Le tribunal a ordonné à McGill de «de cesser toute forme d’entrave et de ne plus faire d’ingérence dans les affaires syndicales, et ce, d’aucune façon» et de «cesser de communiquer directement avec les membres» du syndicat «autrement qu’avec un compte rendu factuel et neutre».
Dans une déclaration, McGill indique qu'elle se conformera à l'ordonnance provisoire dans l'attente de l'audience qui aura lieu plus tard ce mois-ci.
«McGill est consciente des contraintes qui pèsent sur le discours d'un employeur à l'égard de ses employés syndiqués et estime qu'elle a respecté ces contraintes dans toutes ses communications avec ses professeurs représentés par l'AMPD», peut-on lire.
Malgré les courriels, les professeurs de droit ont voté pour la poursuite de la grève, qui a débuté le 26 août et concerne plus de 40 professeurs. Ils réclament un meilleur salaire et une plus grande participation à la gouvernance de la faculté. M. Janda précise que la préoccupation clé reste le droit des professeurs de se syndiquer.

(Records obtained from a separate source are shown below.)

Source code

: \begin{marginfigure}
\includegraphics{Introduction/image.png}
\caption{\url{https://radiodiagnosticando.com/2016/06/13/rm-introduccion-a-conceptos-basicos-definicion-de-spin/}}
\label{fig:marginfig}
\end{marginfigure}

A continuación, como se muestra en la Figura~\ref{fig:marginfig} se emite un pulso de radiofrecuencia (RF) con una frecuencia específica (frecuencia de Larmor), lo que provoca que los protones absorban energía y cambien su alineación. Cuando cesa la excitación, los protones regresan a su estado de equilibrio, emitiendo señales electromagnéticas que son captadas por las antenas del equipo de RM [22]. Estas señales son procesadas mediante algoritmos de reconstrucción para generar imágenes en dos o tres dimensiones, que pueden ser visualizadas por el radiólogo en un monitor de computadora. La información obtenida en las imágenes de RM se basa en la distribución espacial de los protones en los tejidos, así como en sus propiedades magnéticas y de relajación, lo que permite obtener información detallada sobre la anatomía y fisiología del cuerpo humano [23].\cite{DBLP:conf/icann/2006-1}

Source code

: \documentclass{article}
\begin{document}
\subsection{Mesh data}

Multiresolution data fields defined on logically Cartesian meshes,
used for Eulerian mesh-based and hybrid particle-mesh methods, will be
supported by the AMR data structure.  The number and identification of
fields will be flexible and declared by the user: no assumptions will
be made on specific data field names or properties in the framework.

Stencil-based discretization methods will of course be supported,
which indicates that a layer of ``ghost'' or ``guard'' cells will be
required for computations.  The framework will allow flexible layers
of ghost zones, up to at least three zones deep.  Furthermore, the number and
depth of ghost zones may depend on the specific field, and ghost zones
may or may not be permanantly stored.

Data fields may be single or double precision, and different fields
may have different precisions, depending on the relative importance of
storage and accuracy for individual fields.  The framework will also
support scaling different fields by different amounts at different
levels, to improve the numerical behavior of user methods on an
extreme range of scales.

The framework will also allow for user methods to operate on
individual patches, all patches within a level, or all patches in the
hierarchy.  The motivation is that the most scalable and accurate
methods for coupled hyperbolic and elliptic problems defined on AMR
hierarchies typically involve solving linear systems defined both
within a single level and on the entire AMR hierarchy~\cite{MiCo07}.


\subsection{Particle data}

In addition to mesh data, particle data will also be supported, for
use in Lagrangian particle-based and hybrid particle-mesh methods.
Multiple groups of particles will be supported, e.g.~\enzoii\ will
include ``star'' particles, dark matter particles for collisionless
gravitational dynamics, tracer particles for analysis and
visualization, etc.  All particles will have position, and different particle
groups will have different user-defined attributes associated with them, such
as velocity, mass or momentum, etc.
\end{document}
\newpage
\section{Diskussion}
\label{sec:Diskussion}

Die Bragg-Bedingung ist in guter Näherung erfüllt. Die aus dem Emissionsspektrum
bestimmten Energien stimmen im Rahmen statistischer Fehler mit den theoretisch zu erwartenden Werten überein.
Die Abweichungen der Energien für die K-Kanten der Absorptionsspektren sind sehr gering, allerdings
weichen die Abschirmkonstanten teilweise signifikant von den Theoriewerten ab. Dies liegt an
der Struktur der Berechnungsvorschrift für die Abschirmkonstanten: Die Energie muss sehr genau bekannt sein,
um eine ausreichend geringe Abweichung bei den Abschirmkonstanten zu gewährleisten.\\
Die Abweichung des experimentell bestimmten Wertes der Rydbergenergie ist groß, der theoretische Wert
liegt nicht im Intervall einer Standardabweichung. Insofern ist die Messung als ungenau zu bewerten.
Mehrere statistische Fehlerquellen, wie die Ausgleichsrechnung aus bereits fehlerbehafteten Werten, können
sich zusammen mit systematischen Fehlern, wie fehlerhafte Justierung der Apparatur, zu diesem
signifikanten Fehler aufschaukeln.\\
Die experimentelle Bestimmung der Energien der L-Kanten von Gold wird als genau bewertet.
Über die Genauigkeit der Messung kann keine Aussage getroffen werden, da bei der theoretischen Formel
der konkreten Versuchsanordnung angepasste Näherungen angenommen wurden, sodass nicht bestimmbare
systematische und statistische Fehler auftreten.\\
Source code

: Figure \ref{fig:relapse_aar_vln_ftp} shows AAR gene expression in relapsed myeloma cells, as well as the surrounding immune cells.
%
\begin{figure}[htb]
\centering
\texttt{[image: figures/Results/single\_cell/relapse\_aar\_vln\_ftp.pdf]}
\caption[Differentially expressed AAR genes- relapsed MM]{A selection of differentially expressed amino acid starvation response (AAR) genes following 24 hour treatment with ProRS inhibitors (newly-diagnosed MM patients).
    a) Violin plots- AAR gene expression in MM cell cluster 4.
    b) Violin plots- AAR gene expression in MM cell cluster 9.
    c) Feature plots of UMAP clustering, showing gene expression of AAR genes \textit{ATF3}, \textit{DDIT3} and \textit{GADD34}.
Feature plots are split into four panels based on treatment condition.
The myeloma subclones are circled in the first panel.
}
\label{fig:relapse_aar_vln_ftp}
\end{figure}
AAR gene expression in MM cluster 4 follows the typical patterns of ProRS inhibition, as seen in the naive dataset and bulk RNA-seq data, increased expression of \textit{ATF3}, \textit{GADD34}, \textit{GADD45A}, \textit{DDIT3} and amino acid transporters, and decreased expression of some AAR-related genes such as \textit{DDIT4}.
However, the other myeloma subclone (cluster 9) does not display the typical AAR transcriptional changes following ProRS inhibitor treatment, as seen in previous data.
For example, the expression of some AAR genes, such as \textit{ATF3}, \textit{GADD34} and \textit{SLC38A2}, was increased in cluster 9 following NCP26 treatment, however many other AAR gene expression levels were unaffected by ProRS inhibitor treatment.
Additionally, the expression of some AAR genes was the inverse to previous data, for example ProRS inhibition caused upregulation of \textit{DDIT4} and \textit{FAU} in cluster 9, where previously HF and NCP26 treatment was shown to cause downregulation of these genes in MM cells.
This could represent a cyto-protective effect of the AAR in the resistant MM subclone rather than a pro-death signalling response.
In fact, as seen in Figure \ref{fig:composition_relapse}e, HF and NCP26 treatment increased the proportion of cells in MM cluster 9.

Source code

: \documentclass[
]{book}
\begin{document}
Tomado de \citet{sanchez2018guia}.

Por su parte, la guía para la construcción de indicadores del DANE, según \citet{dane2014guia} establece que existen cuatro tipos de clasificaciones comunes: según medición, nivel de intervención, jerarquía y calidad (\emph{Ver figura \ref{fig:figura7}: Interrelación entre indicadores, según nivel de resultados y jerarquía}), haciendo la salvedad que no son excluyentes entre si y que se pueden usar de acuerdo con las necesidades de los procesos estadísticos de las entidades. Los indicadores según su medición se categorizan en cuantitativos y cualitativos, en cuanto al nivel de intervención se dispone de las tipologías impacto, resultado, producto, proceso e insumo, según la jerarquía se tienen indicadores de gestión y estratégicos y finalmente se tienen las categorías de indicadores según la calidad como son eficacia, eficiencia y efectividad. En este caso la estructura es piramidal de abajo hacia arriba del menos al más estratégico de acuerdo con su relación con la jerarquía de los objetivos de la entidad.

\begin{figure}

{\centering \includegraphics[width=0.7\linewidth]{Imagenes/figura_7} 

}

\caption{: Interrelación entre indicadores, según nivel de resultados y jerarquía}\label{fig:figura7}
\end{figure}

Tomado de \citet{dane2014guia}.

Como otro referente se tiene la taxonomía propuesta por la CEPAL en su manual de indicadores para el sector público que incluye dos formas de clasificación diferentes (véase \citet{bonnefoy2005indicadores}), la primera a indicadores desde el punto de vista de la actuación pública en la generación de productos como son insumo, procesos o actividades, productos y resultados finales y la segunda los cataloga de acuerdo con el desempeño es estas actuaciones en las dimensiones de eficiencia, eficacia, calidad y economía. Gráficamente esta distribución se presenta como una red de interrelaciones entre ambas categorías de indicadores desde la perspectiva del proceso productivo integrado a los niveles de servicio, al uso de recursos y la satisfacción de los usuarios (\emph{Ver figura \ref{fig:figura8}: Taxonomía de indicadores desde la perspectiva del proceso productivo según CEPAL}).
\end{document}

Le syndicat des professeurs de droit a été accrédité en novembre 2022 par le Tribunal administratif du travail, mais le syndicat n’a pas encore obtenu sa première convention collective. L'université contestera cette accréditation lors d'une audience devant la Cour supérieure du Québec en décembre.
M. Janda croit que l’université tente de retarder les négociations jusqu’à l’audience. Les professeurs ne retourneront pas au travail tant que McGill n’aura pas abandonné sa contestation judiciaire, dit-il.
«Si McGill est prête à abandonner sa tentative de révoquer l’accréditation du syndicat, nous pourrons retourner en classe dans la journée», a avancé M. Janda.
Les professeurs de droit ont mené une grève de deux mois après la fin des cours au printemps dernier, mais cette fois-ci, le syndicat a opté pour une approche plus perturbatrice. Les cours devaient commencer mercredi dernier.
La faculté de droit de McGill est le premier groupe de professeurs à se syndiquer à l'université, bien que la plupart du personnel non enseignant soit syndiqué. Depuis la création du syndicat de la faculté de droit, les professeurs des facultés d'éducation et des arts ont également déposé une demande d'accréditation syndicale.
La lutte des professeurs de droit déterminera «l'avenir de la syndicalisation à McGill», estime-t-il. Selon lui, l'université tente d'étouffer le mouvement.
«L'objectif de McGill ne semble pas seulement être de négocier durement avec nous, mais en fait de vaincre la syndicalisation à McGill et de se comporter de manière à mettre fin à notre existence, a-t-il soutenu. Et nous savons que d'autres facultés surveillent ce qui va se passer.»
Avec la collaboration de Joe Bongiorno de La Presse Canadienne.